「模倣犯」がほしい情報をテレビが垂れ流し
このように例は他にも枚挙にいとまがない。例えば、昨年から続く小田急線刺傷事件、京王線刺傷事件、大阪ビル火災なども同様だ。メディアが事件を大きく取り上げて、スタジオのコメンテーターたちが「なぜ模倣の連鎖が続くのでしょう?」と議論して大騒ぎをすればするほど、前の犯行をコピペしたような模倣犯が次々と生まれている。
冷静に考えれば、当然だ。現場に大挙して押し寄せて、中継をしながらどういうふうに凶行が繰り広げられたかを事細かにリポートするなど、「模倣犯」にとっては喉から手が出るほどほしい情報を朝から晩まで垂れ流している。

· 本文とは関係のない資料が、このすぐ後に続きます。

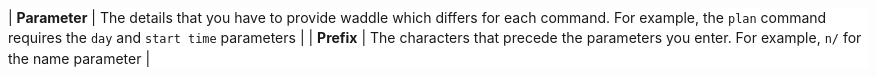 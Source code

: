 | **Parameter**                      | The details that you have to provide waddle which differs for each command. For example, the `plan` command requires the `day` and `start time` parameters |
| **Prefix**                         | The characters that precede the parameters you enter. For example, `n/` for the name parameter                                                             |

おまけに、犯人の顔写真を繰り返し放映して、スタジオでは立派な肩書の専門家やタレントが、「社会への不満が爆発したのではないでしょうか」とか「コロナ禍で孤立が深まっていて、このような人が増えているのでは」なんて感じで“悲劇の主人公”のように持ち上げている。
「なるほどね、オレもああやれば、こんなに世間は注目して大騒ぎになるのか。よし、どうせ死ぬんだから思いっきり目立ってやるか」
そのように勘違いをして、米銃乱射件事件の犯人や、通り魔事件を起こした人間のように、同じアクションに走るというのは容易に想像できよう。実際、大阪ビル放火事件の死亡した容疑者は、犯行前にスマホで「史上最悪の事件」を検索していたという。
アメリカでは「悪名を広めるな」という団体が発足
筆者も凄惨な事件を起こした犯人や、複数の人を殺めた犯人などに実際に会って話を聞いた経験があるが、彼らの多くは、過剰なほど自己顕示欲がある印象だ。「いつ死んでもいい」などと自暴自棄的なことを言う一方で、自分の人間性や、犯行の手口などを間違って報道されたりすると常軌を逸した怒り方をする。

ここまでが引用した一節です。